Hi, does anyone know of a reasonable Body Shop in Lincolnshire or surrounding areas that will not run a mile when asked to spray onto plastic and give some sort of guarantee. Talking about the roof of my MH. Thanks.


----------



## Snelly (Aug 20, 2005)

I use a garage/bodyshop in Grimsby who are very good. May be worth giving them a call.

AT Auto's
01472 250605

I have seen them repairing crash damaged caravans before, so maybe they can help with your respray?? They did my car door and it blended perfectly, you would never of known the missis had crashed it into a barrier!


----------



## anneandgeorge (May 1, 2005)

We have used Malcs Bodyshop, Unit 10/11 East Road Ind Est.
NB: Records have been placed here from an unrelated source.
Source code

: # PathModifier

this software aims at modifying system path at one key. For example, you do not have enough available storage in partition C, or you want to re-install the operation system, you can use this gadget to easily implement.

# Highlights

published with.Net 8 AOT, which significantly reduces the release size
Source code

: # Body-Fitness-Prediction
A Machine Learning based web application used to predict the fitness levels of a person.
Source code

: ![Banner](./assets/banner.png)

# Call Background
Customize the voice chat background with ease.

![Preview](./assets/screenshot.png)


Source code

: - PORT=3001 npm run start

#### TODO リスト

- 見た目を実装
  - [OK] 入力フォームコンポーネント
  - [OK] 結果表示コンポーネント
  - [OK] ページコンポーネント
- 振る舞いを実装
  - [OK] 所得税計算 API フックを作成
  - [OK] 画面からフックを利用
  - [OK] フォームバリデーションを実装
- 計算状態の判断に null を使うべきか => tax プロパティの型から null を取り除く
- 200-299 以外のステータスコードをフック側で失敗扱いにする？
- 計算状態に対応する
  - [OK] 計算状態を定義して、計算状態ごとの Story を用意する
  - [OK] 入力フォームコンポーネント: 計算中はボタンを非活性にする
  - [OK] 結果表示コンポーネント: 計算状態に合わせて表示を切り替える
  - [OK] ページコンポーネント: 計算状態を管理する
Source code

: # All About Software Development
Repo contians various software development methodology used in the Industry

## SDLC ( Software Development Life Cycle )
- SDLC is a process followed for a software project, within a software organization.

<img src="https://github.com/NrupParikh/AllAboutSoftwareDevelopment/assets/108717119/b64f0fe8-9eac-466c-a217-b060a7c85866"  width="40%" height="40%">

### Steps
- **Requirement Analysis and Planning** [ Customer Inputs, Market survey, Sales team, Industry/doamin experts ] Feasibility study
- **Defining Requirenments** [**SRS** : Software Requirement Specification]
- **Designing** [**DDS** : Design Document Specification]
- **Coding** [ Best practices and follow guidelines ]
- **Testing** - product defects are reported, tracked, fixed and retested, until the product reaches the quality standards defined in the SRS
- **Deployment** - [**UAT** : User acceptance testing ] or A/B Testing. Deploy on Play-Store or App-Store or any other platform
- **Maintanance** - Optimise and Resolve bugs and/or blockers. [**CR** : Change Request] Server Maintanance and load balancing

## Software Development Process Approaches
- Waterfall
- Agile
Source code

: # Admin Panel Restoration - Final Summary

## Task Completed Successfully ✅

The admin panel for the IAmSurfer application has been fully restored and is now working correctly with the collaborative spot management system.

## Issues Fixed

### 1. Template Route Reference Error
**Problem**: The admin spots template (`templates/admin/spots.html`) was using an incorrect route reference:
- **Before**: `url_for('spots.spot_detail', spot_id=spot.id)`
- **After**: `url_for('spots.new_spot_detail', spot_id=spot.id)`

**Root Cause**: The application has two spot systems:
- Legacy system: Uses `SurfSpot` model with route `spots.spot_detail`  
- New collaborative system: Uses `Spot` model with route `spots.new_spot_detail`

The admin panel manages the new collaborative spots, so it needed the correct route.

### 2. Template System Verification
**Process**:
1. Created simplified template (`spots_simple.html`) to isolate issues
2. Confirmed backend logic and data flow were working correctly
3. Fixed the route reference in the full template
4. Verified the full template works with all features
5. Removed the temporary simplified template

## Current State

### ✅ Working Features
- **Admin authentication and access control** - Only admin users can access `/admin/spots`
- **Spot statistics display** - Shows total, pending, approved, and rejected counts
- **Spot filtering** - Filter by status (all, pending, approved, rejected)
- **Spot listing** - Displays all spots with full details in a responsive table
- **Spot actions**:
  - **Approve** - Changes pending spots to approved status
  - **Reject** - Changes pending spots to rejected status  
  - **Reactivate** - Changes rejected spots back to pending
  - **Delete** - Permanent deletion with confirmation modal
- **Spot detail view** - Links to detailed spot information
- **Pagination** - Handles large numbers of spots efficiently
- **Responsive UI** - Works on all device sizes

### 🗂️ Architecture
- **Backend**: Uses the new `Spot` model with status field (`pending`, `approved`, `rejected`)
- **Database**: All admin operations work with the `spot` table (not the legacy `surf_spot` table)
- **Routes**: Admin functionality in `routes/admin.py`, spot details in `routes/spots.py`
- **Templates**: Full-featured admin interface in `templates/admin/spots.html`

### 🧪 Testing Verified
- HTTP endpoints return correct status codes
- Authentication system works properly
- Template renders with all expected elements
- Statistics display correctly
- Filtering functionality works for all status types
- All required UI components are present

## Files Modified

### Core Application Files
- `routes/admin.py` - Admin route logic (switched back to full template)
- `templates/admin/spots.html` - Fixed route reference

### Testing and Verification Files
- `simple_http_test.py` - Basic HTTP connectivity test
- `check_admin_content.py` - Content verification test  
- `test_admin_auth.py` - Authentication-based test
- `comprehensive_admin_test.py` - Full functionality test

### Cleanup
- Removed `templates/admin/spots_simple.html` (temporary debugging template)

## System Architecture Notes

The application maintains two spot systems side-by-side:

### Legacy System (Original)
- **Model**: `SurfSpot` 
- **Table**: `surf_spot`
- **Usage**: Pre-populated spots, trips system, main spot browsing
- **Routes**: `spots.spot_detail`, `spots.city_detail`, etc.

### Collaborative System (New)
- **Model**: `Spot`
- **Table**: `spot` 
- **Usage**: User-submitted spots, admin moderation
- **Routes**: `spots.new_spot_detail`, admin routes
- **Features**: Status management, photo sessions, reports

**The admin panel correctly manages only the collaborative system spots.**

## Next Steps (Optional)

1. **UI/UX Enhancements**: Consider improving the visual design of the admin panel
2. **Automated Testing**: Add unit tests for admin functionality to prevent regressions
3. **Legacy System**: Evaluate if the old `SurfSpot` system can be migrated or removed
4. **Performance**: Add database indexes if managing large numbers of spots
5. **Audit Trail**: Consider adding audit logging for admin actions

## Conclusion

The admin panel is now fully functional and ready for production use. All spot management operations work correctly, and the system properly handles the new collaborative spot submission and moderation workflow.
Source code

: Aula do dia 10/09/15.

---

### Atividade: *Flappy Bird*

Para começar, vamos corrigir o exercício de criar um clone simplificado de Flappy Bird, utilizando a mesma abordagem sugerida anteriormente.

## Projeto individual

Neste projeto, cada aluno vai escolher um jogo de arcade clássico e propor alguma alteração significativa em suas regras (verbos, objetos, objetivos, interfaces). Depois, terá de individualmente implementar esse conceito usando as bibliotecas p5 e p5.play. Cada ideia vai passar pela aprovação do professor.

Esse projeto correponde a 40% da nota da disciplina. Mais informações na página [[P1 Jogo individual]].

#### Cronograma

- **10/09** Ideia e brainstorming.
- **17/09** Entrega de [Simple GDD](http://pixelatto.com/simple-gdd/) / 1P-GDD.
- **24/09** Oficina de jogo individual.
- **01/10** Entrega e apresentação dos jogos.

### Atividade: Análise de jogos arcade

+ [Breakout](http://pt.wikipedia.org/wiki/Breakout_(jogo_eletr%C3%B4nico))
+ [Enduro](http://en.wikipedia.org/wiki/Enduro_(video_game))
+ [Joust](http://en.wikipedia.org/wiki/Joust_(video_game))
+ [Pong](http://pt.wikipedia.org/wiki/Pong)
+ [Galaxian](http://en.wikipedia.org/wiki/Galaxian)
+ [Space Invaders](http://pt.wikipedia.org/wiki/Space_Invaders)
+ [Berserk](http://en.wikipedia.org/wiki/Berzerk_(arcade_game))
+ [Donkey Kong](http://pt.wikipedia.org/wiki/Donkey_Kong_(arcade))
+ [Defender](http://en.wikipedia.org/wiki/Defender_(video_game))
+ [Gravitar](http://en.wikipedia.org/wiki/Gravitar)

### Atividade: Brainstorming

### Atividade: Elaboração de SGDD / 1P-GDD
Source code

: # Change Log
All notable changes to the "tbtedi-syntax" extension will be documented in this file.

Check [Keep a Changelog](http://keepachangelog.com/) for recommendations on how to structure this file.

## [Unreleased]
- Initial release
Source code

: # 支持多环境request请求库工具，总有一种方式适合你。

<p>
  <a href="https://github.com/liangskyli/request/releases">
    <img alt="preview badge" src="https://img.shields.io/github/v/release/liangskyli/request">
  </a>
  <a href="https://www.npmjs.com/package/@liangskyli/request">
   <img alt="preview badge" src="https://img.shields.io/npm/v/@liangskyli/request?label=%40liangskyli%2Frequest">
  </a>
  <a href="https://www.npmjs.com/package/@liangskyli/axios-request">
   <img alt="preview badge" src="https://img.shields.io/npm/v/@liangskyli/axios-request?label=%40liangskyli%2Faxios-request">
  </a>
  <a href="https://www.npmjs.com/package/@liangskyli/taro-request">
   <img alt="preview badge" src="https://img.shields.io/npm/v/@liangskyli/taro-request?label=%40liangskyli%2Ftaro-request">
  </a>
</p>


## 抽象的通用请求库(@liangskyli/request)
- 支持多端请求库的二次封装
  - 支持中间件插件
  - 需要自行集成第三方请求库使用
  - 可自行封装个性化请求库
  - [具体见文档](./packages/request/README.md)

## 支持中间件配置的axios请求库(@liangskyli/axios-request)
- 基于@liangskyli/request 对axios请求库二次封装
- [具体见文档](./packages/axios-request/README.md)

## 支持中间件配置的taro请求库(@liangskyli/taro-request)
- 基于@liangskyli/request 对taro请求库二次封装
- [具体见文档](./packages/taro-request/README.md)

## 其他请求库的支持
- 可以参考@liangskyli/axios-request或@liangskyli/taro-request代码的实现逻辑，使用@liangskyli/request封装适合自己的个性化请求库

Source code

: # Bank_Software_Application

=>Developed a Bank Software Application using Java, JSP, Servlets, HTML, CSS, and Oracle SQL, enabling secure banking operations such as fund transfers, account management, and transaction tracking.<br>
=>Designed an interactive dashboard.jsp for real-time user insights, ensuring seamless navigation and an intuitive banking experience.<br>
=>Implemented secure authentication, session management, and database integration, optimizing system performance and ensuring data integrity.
Sleaford, very happy with his work. Been going for years. Have phone number if you need it.


----------



## Spannerman007 (Jun 8, 2010)

*Bodyshop In Lincolnshire*

Hi

We have an excellent bodyshop in our village:

G Bellamy, The Willows, Birthorpe Road, Billingborough, NG34 0QD
01529 241474

I have had good work on a variety of vehicles.

Spannerman007


----------